プロローグ8
「常世詠の070508内での戦闘映像を出して。」
対処に追われ忙しく動きまわる真子とは別に情報の方面から対処にあたると言って一旦連絡を切った。
が、本当の目的は詠のデータ収集だった。
真子の組織内での上昇志向の要因であり、そしてアドが様付けで呼ぶ常世詠に興味を持ったからである。
ところが
『アクセス権限がありません。』
とアドに拒否されてしまった。
「彼の服にはカメラが付けられているのは知ってるのよ。ネットワークに繋がっていない時は内蔵メモリーに記録されることも。あんた、ネットワークに繋がった瞬間、メモリーから動画データをコピーしてオリジナルはわざわざ消去したでしょ。まあ、それは良いとしてその動画を見せて欲しいって言ってるの。」
キーボードをから様々なアプローチからデータへのアクセスを試みるが、上手くいかないうてなは後半ややヒステリックに声を上げる。
『詠様に関するデータは全て三識姫の管理下にあります。問題無いと判断されたデータのみがアクセス可能となっています。』
「何それ。」
うてなはアクセス出来る詠のデータを片っ端からチェックする。それはまるでアイドルのプロフィールを見ているかのようだった。身長や体重、食事や散歩といった日常風景といった当たり障りがなく好感度をアップさせるような情報ばかり並べられていた。
「アド。あなた何しているのかわかっているの。」
『三識姫は詠様に関するデータの開示に制限を設ける事としました。地位、権力等如何なる立場に於いても。例えマスターでも。マスター。制限強制解除コードを入力しても無駄です。先刻、詠様へのある事案がナインオールで決定されました。その一環として情報統制を行いました。』
「ナインオールですって!」
アドは三識姫ウルド、ヴェルダンディ、スクルドの外部端末的なAIである。ウルド、ヴェルダンディ、スクルドはそれぞれアルファ、ベータ、ガンマという自律型独立AIを内包しており様々な案件を担っている。なお、案件の重要度で担当AIの数が決まる。つまり、9つのAIが参加し、総てのAIが承認決定を下したのは前代未聞であり、その効力は何者にも覆されない程強力である。

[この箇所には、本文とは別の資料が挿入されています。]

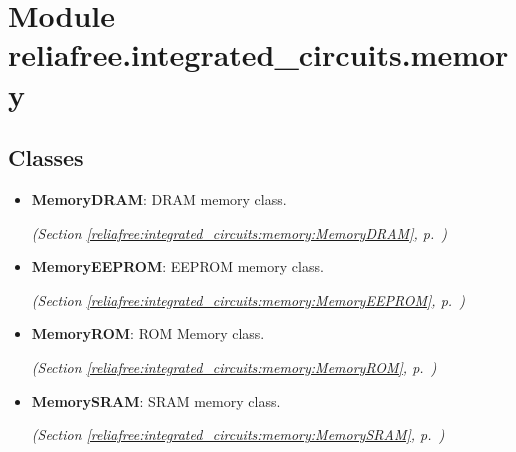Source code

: %
%
%


\section{Module reliafree.integrated\_circuits.memory}

    \label{reliafree:integrated_circuits:memory}


\subsection{Classes}

\begin{itemize}  \setlength{\parskip}{0ex}
  \item \textbf{MemoryDRAM}: DRAM memory class.



  \textit{(Section \ref{reliafree:integrated_circuits:memory:MemoryDRAM}, p.~\pageref{reliafree:integrated_circuits:memory:MemoryDRAM})}

  \item \textbf{MemoryEEPROM}: EEPROM memory class.



  \textit{(Section \ref{reliafree:integrated_circuits:memory:MemoryEEPROM}, p.~\pageref{reliafree:integrated_circuits:memory:MemoryEEPROM})}

  \item \textbf{MemoryROM}: ROM Memory class.



  \textit{(Section \ref{reliafree:integrated_circuits:memory:MemoryROM}, p.~\pageref{reliafree:integrated_circuits:memory:MemoryROM})}

  \item \textbf{MemorySRAM}: SRAM memory class.



  \textit{(Section \ref{reliafree:integrated_circuits:memory:MemorySRAM}, p.~\pageref{reliafree:integrated_circuits:memory:MemorySRAM})}

\end{itemize}


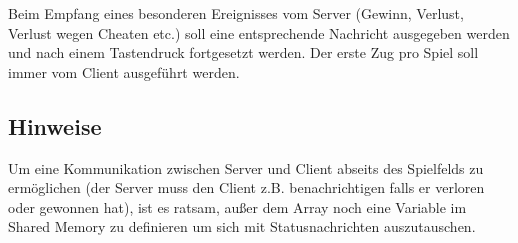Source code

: Beim Empfang eines besonderen Ereignisses vom Server (Gewinn, Verlust, Verlust wegen
Cheaten etc.) soll eine entsprechende Nachricht ausgegeben werden und nach einem
Tastendruck fortgesetzt werden. Der erste Zug pro Spiel soll immer vom Client ausgeführt werden.


\subsection*{Hinweise}
Um eine Kommunikation zwischen Server und Client abseits des Spielfelds zu ermöglichen
(der Server muss den Client z.B. benachrichtigen falls er verloren oder gewonnen hat),
ist es ratsam, außer dem Array noch eine Variable im Shared Memory zu definieren um sich
mit Statusnachrichten auszutauschen.

\osueguidelinesthree



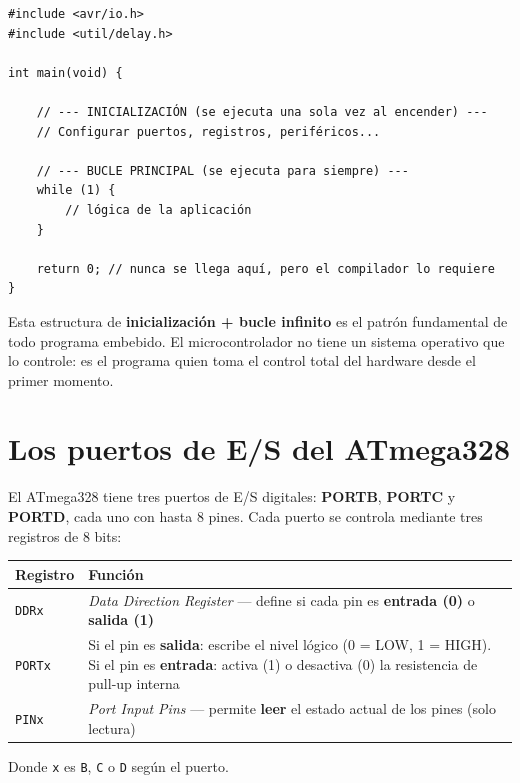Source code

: \begin{lstlisting}[style=estilo-c]
#include <avr/io.h>
#include <util/delay.h>

int main(void) {

    // --- INICIALIZACIÓN (se ejecuta una sola vez al encender) ---
    // Configurar puertos, registros, periféricos...

    // --- BUCLE PRINCIPAL (se ejecuta para siempre) ---
    while (1) {
        // lógica de la aplicación
    }

    return 0; // nunca se llega aquí, pero el compilador lo requiere
}
\end{lstlisting}

Esta estructura de \textbf{inicialización + bucle infinito} es el patrón fundamental de
todo programa embebido. El microcontrolador no tiene un sistema operativo que lo
controle: es el programa quien toma el control total del hardware desde el primer
momento.

\section{Los puertos de E/S del ATmega328}

El ATmega328 tiene tres puertos de E/S digitales: \textbf{PORTB}, \textbf{PORTC} y
\textbf{PORTD}, cada uno con hasta 8 pines. Cada puerto se controla mediante tres
registros de 8 bits:

\begin{table}[H]
\centering
\begin{tabular}{lp{10cm}}
\toprule
\textbf{Registro} & \textbf{Función} \\
\midrule
\texttt{DDRx} & \textit{Data Direction Register} --- define si cada pin es
    \textbf{entrada (0)} o \textbf{salida (1)} \\
\texttt{PORTx} & Si el pin es \textbf{salida}: escribe el nivel lógico
    (0 = LOW, 1 = HIGH). Si el pin es \textbf{entrada}: activa (1) o desactiva (0)
    la resistencia de pull-up interna \\
\texttt{PINx} & \textit{Port Input Pins} --- permite \textbf{leer} el estado actual
    de los pines (solo lectura) \\
\bottomrule
\end{tabular}
\end{table}

Donde \texttt{x} es \texttt{B}, \texttt{C} o \texttt{D} según el puerto.

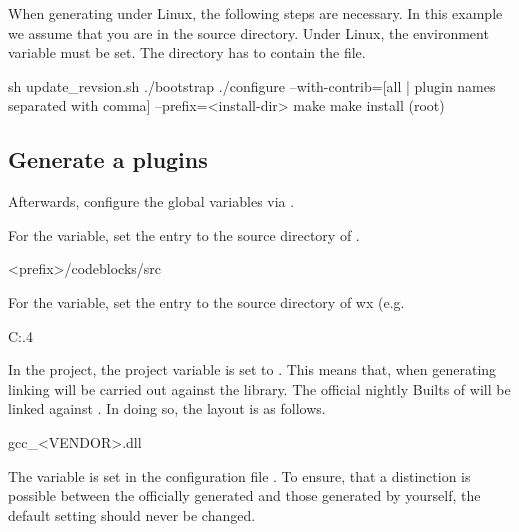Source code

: When generating under Linux, the following steps are necessary. In this example we assume that you are in the \codeblocks source directory.  Under Linux, the environment variable  must be set. The  directory has to contain the  file.



\begin{cmd}
sh update_revsion.sh
./bootstrap
./configure --with-contrib=[all | plugin names separated with comma] --prefix=<install-dir>
make
make install (root)
\end{cmd}

\subsection{Generate a plugins}

Afterwards, configure the global variables via .


For the  variable, set the  entry to the source directory of \codeblocks.

\begin{cmd}
<prefix>/codeblocks/src
\end{cmd}


For the  variable, set the  entry to the source directory of wx (e.g.

\begin{cmd}
C:\Programme{}.4
\end{cmd}

In the \codeblocks project, the project variable  is set to . This means that, when generating \codeblocks linking will be carried out against the  library. The official nightly Builts of \codeblocks will be linked against . In doing so, the layout is as follows.

\begin{code}
gcc_<VENDOR>.dll
\end{code}

The  variable is set in the configuration file . To ensure, that a distinction is possible between the officially generated \codeblocks and those generated by yourself, the default setting  should never be changed.

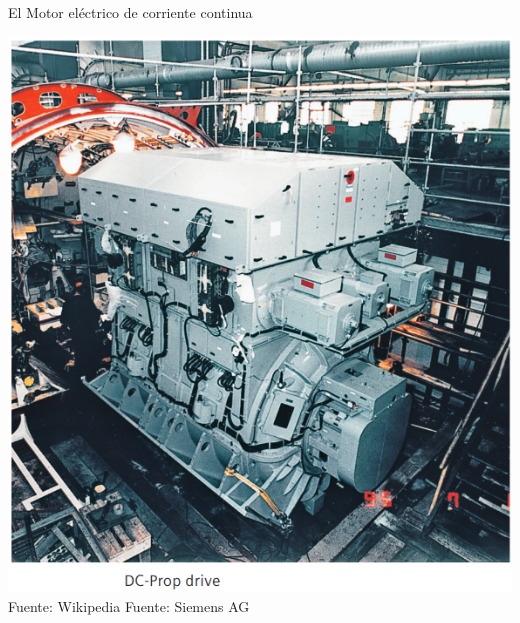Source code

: \documentclass[presentation,aspectratio=169]{beamer}
\begin{document}
\begin{frame}[label={sec:orgeb455fe}]{El Motor eléctrico de corriente continua}
\begin{center}
\includegraphics[width=0.6\textheight]{../../figures/Siemens-DC-prop.png}\\
{\footnotesize Fuente: Wikipedia \hspace*{3cm} Fuente: Siemens AG}
\end{center}
\end{frame}
\end{document}
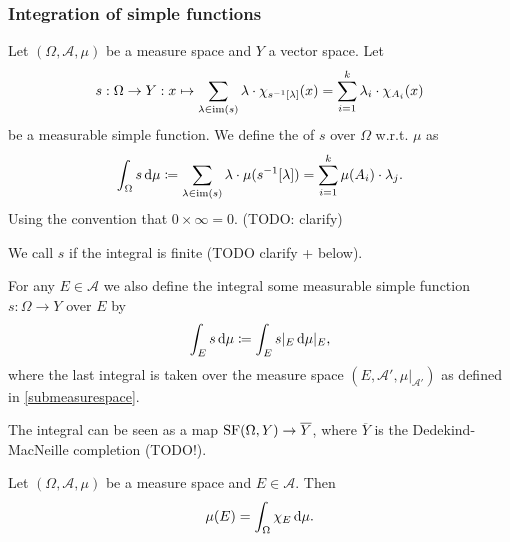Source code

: \subsubsection{Integration of simple functions}
\begin{definition}
Let $(\Omega, \mathcal{A}, \mu)$ be a measure space and $Y$ a vector space. Let
\[ s:\Omega \to Y: x\mapsto \sum_{\lambda \in \operatorname{im}(s)}\lambda\cdot \chi_{s^{-1}[\lambda]}(x) = \sum_{i=1}^k\lambda_i\cdot\chi_{A_i}(x)  \]
be a measurable simple function. We define the  of $s$ over $\Omega$ w.r.t. $\mu$ as
\[ \int_\Omega s\operatorname{d \!}{\mu} \coloneqq \sum_{\lambda \in \operatorname{im}(s)}\lambda\cdot \mu(s^{-1}[\lambda]) = \sum_{i=1}^k\mu(A_i)\cdot\lambda_j. \]
Using the convention that $0\times \infty = 0$. (TODO: clarify)

We call $s$  if the integral is finite (TODO clarify + below).

For any $E\in\mathcal{A}$ we also define the integral some measurable simple function $s:\Omega\to Y$ over $E$ by
\[ \int_E s \operatorname{d \!}{\mu} \coloneqq \int_E s|_E \operatorname{d \!}{\mu|_E}, \]
where the last integral is taken over the measure space $(E,\mathcal{A}',\mu|_{\mathcal{A}'})$ as defined in \ref{submeasurespace}.
\end{definition}

The integral can be seen as a map $\operatorname{SF}(\Omega,Y)\to \overline{Y}$, where $\overline{Y}$ is the Dedekind-MacNeille completion (TODO!).

\begin{lemma} \label{measureFromIntegralCharacteristicFunctions}
Let $(\Omega, \mathcal{A}, \mu)$ be a measure space and $E\in\mathcal{A}$. Then
\[ \mu(E) = \int_\Omega \chi_E \operatorname{d \!}{\mu}. \]
\end{lemma}

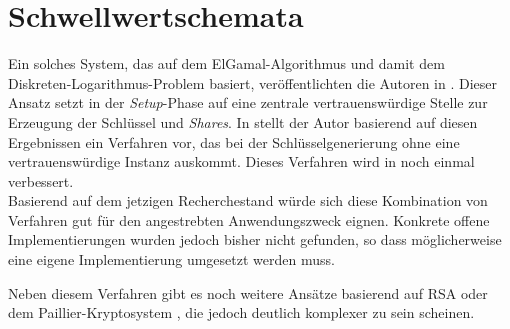 \section{Schwellwertschemata}

\label{sec_state_threshold}

Ein solches System, das auf dem ElGamal-Algorithmus und damit dem Diskreten-Logarithmus-Problem basiert, veröffentlichten die Autoren in \cite{DesmedtFrankel1990}.  Dieser Ansatz setzt in der \textit{Setup}-Phase auf eine zentrale vertrauenswürdige Stelle zur Erzeugung der Schlüssel und \textit{Shares}. In \cite{pedersen1991} stellt der Autor basierend auf diesen Ergebnissen ein Verfahren vor, das bei der Schlüsselgenerierung ohne eine vertrauenswürdige Instanz auskommt. Dieses Verfahren wird in \cite{gennaro1999} noch einmal verbessert.\\
Basierend auf dem jetzigen Recherchestand würde sich diese Kombination von Verfahren gut für den angestrebten Anwendungszweck eignen. Konkrete offene Implementierungen wurden jedoch bisher nicht gefunden, so dass möglicherweise eine eigene Implementierung umgesetzt werden muss.

Neben diesem Verfahren gibt es noch weitere Ansätze basierend auf RSA \cite{desmedt1993, nguyen2005} oder dem Paillier-Kryptosystem \cite{paillier1999, damgard2001}, die jedoch deutlich komplexer zu sein scheinen. 


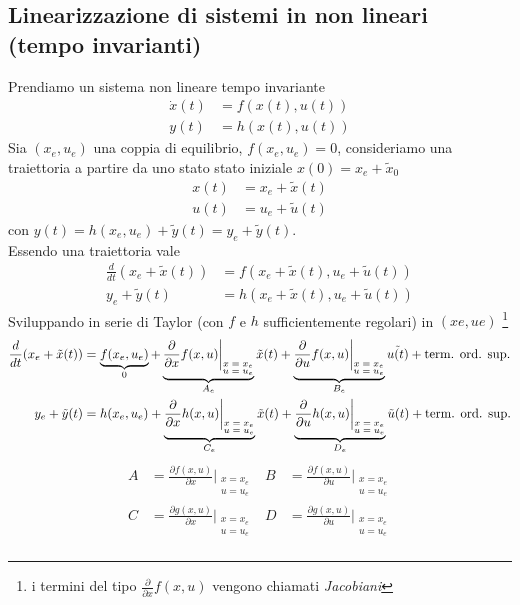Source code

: \documentclass{article}
\numberwithin{equation}{subsection}
\let\oldsubsection\subsection%
\renewcommand{\subsection}{%
  \renewcommand{\theequation}{\thesubsection.\arabic{equation}}%
  \oldsubsection}%
\begin{document}
\subsection{Linearizzazione di sistemi in non lineari (tempo invarianti)}
Prendiamo un  sistema non lineare tempo invariante
\begin{align*}
    \dot x(t) &= f (x(t), u(t))\\
    y(t) &= h(x(t), u(t))
\end{align*}
Sia $(x_e,u_e)$ una coppia di equilibrio, $f(x_e,u_e)=0$, consideriamo una traiettoria a partire da uno stato stato iniziale $x(0)=x_e+ \tilde{x}_0$ 
\begin{align*}
    x(t) &= x_e + \tilde{x}(t)\\
    u(t) &= u_e + \tilde{u}(t)
\end{align*}
con $y(t) = h(x_e , u_e ) + \tilde{y}(t) = y_e + \tilde{y}(t)$.\\
Essendo una traiettoria vale
\begin{align*}
    \frac{d}{dt}(x_e + \tilde{x}(t)) &= f (x_e + \tilde{x}(t), u_e + \tilde{u}(t))\\
    y_e + \tilde{y}(t) &= h(x_e+\tilde{x}(t), u_e+ \tilde{u}(t))
\end{align*}
Sviluppando in serie di Taylor (con $f$ e $h$ sufficientemente regolari) in $(xe , ue )$ \footnote[1]{i termini del tipo $\frac{\partial}{\partial x}f(x,u)$ vengono chiamati \textit{Jacobiani}}
\begin{align*}
    \frac{d}{dt}(x_e + \tilde{x}(t)) &= \underbrace{f(x_e,u_e)}_{0} + \underbrace{\frac{\partial}{\partial x}f(x,u)\bigg|_{\substack{\text{$x=x_e$} \\ \text{$u=u_e$}}}}_{A_e} \tilde{x}(t) + \underbrace{\frac{\partial}{\partial u}f(x,u)\bigg|_{\substack{\text{$x=x_e$} \\ \text{$u=u_e$}}}}_{B_e} \tilde{u(t)} + \text{term. ord. sup.}\\
    y_e+\tilde{y}(t) &= h(x_e,u_e) + \underbrace{\frac{\partial}{\partial x}h(x,u) \bigg|_{\substack{\text{$x=x_e$} \\ \text{$u=u_e$}}}}_{C_e} \tilde{x}(t) + \underbrace{\frac{\partial}{\partial u}h(x,u) \bigg|_{\substack{\text{$x=x_e$} \\ \text{$u=u_e$}}}}_{D_e} \tilde{u}(t) + \text{term. ord. sup.}
\end{align*} 
\begin{align*}
    A &= \frac{\partial f(x,u)}{\partial x} \Biggl |_{\substack{\text{$x=x_e$} \\ \text{$u=u_e$}}} &
    B &= \frac{\partial f(x,u)}{\partial u} \Biggl |_{\substack{\text{$x=x_e$} \\ \text{$u=u_e$}}}\\
    C &= \frac{\partial g(x,u)}{\partial x} \Biggl |_{\substack{\text{$x=x_e$} \\ \text{$u=u_e$}}} &
    D &= \frac{\partial g(x,u)}{\partial u} \Biggl |_{\substack{\text{$x=x_e$} \\ \text{$u=u_e$}}}\\
\end{align*}
\end{document}
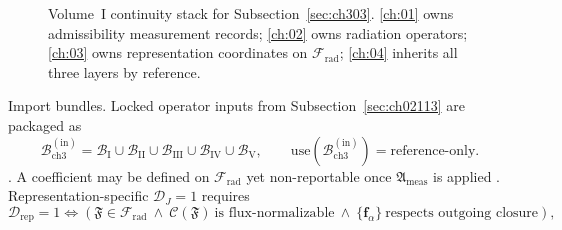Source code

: \begin{figure}[t]
\centering
{}
\caption{Volume~I continuity stack for Subsection~\ref{sec:ch303}. \ref{ch:01} owns
admissibility measurement records; \ref{ch:02} owns radiation operators; \ref{ch:03}
owns representation coordinates on \(\mathcal{F}_{\mathrm{rad}}\); \ref{ch:04} inherits
all three layers by reference.}
\label{fig:ch3.volume-continuity-stack}
\end{figure}
Import bundles. Locked operator inputs from Subsection~\ref{sec:ch02113} are packaged as
\begin{equation}
\label{eq:ch3.import-bundle-lock}
\mathcal{B}_{\mathrm{ch3}}^{(\mathrm{in})}
=
\mathcal{B}_{\mathrm{I}}\cup\mathcal{B}_{\mathrm{II}}\cup\mathcal{B}_{\mathrm{III}}
\cup\mathcal{B}_{\mathrm{IV}}\cup\mathcal{B}_{\mathrm{V}},
\qquad
\text{use}(\mathcal{B}_{\mathrm{ch3}}^{(\mathrm{in})})
=
\text{reference-only}.
\end{equation}
\cite{stratton1941}. A coefficient may be defined on \(\mathcal{F}_{\mathrm{rad}}\) yet
non-reportable once \(\mathfrak{A}_{\mathrm{meas}}\) is applied \cite{harrington2001}.
Representation-specific $\mathcal{D}_J=1$ requires
\begin{equation}
\label{eq:ch3.representation-admissibility}
\mathcal{D}_{\mathrm{rep}}=1
\iff
\left(
\mathfrak{F}\in\mathcal{F}_{\mathrm{rad}}\
\wedge\
\mathcal{C}(\mathfrak{F})\ \text{is flux-normalizable}\
\wedge\
\{\mathbf{f}_\alpha\}\ \text{respects outgoing closure}
\right),
\end{equation}
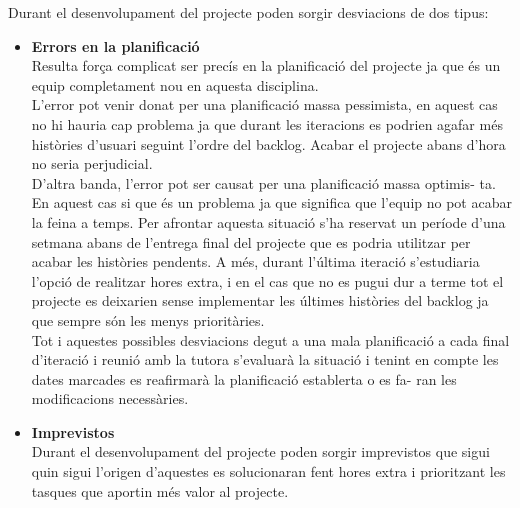 Durant el desenvolupament del projecte poden sorgir desviacions de dos tipus:
\begin{itemize}

\item{}\textbf{Errors en la planificació}\\
Resulta força complicat ser precís en la planificació del projecte ja que és un equip completament nou en aquesta disciplina.\\

L’error pot venir donat per una planificació massa pessimista, en aquest
cas no hi hauria cap problema ja que durant les iteracions es podrien agafar més històries d’usuari seguint l’ordre del backlog. Acabar el projecte abans d’hora no seria perjudicial.\\

D’altra banda, l’error pot ser causat per una planificació massa optimis-
ta. En aquest cas si que és un problema ja que significa que l’equip no
pot acabar la feina a temps. Per afrontar aquesta situació s’ha reservat un
període d’una setmana abans de l’entrega final del projecte que es podria
utilitzar per acabar les històries pendents. A més, durant l’última iteració s’estudiaria l’opció de realitzar hores extra, i en el cas que no es pugui dur a terme tot el projecte es deixarien sense implementar les últimes històries del backlog ja que sempre són les menys prioritàries.\\

Tot i aquestes possibles desviacions degut a una mala planificació a cada final d’iteració i reunió amb la tutora s’evaluarà la situació i tenint en
compte les dates marcades es reafirmarà la planificació establerta o es fa-
ran les modificacions necessàries.

\item{}\textbf{Imprevistos}\\
Durant el desenvolupament del projecte poden sorgir imprevistos que
sigui quin sigui l’origen d’aquestes es solucionaran fent hores extra i prioritzant les tasques que aportin més valor al projecte.

\end{itemize}

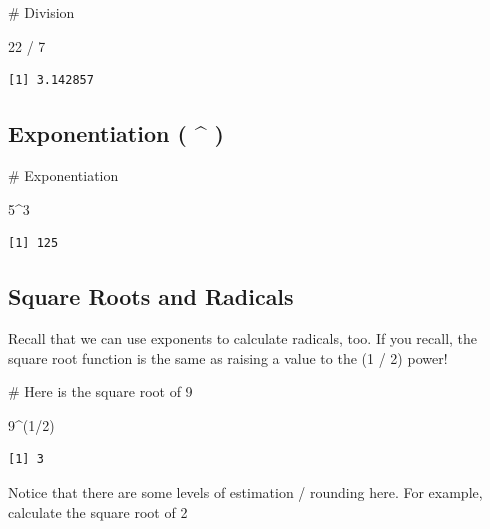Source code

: \documentclass[
  letterpaper,
  DIV=11,
  numbers=noendperiod]{scrreprt}
\newenvironment{Shaded}{\begin{snugshade}}{\end{snugshade}}
\newcommand{\CommentTok}[1]{\textcolor[rgb]{0.37,0.37,0.37}{#1}}
\newcommand{\DecValTok}[1]{\textcolor[rgb]{0.68,0.00,0.00}{#1}}
\newcommand{\NormalTok}[1]{\textcolor[rgb]{0.00,0.23,0.31}{#1}}
\newcommand{\SpecialCharTok}[1]{\textcolor[rgb]{0.37,0.37,0.37}{#1}}
\begin{document}
\begin{Shaded}
\begin{Highlighting}[]
\CommentTok{\# Division}

\DecValTok{22} \SpecialCharTok{/} \DecValTok{7}
\end{Highlighting}
\end{Shaded}

\begin{verbatim}
[1] 3.142857
\end{verbatim}

\subsection*{Exponentiation ( \^{} )}\label{exponentiation}

\begin{Shaded}
\begin{Highlighting}[]
\CommentTok{\# Exponentiation}

\DecValTok{5}\SpecialCharTok{\^{}}\DecValTok{3}
\end{Highlighting}
\end{Shaded}

\begin{verbatim}
[1] 125
\end{verbatim}

\subsection*{Square Roots and Radicals}\label{square-roots-and-radicals}

Recall that we can use exponents to calculate radicals, too. If you
recall, the square root function is the same as raising a value to the
(1 / 2) power!

\begin{Shaded}
\begin{Highlighting}[]
\CommentTok{\# Here is the square root of 9}

\DecValTok{9}\SpecialCharTok{\^{}}\NormalTok{(}\DecValTok{1}\SpecialCharTok{/}\DecValTok{2}\NormalTok{)}
\end{Highlighting}
\end{Shaded}

\begin{verbatim}
[1] 3
\end{verbatim}

Notice that there are some levels of estimation / rounding here. For
example, calculate the square root of 2
\end{document}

『マスターも従って頂きます。さもなければ制裁を受けて頂く事になるでしょう。』
アドの声にいつにない冷徹な響きを感じた。
これは本気なのだと思った。誰にも何も言わせない決定。詠に興味を持ち始めた矢先に起きた回復不能な障害。知りたい衝動と知る事の出来ないストレスでうてなはモヤモヤするばかりだった。
(もう、この火照った心と身体、どうやって鎮めればいいの!)
デスクを両手のひらでバンと叩いて、勢いよく立ち上がった。
ここに居ても仕方ないと考え、うてなは2か月ぶりに自宅へ帰宅することにした。ネット環境がスマホのみになる(一応スマホは繋がる。)田舎の一軒家で(全部忘れて静かに過ごそう。)ぐらいしか案が思い浮かばなかった。
三日後。
うてなは対策局の局長室にいた。
WORセンタービルに被害は無く、安全確認の立ち入り検査後、全てのフロアが再開された。
「久々にビルの施設を見て回ったけど、もう何事も無かったようにやってるね。」
「ええ、これも詠が短時間で解決してくれたお陰ね。」
真子のその答えを聞いて
(よしっ!上手く誘導出来た。)
どうやって切り出そうかと悩んでいた掴みが上手くいって、心の中でニンマリした。
「そうよね。だったら、やっぱり詠君に何かお礼した方が良いんじゃない。」
「そうよね。私も考えてなかなか良いのが思い浮かばなくて。」
真子はデスクに頬づえを着いたまま「ハアッ。」と大きく溜息をついた。
その様子を見て、うてなの口元が思わず綻んだが、(いかん、いかん。)とばかりに引き締めて真子に話しかけた。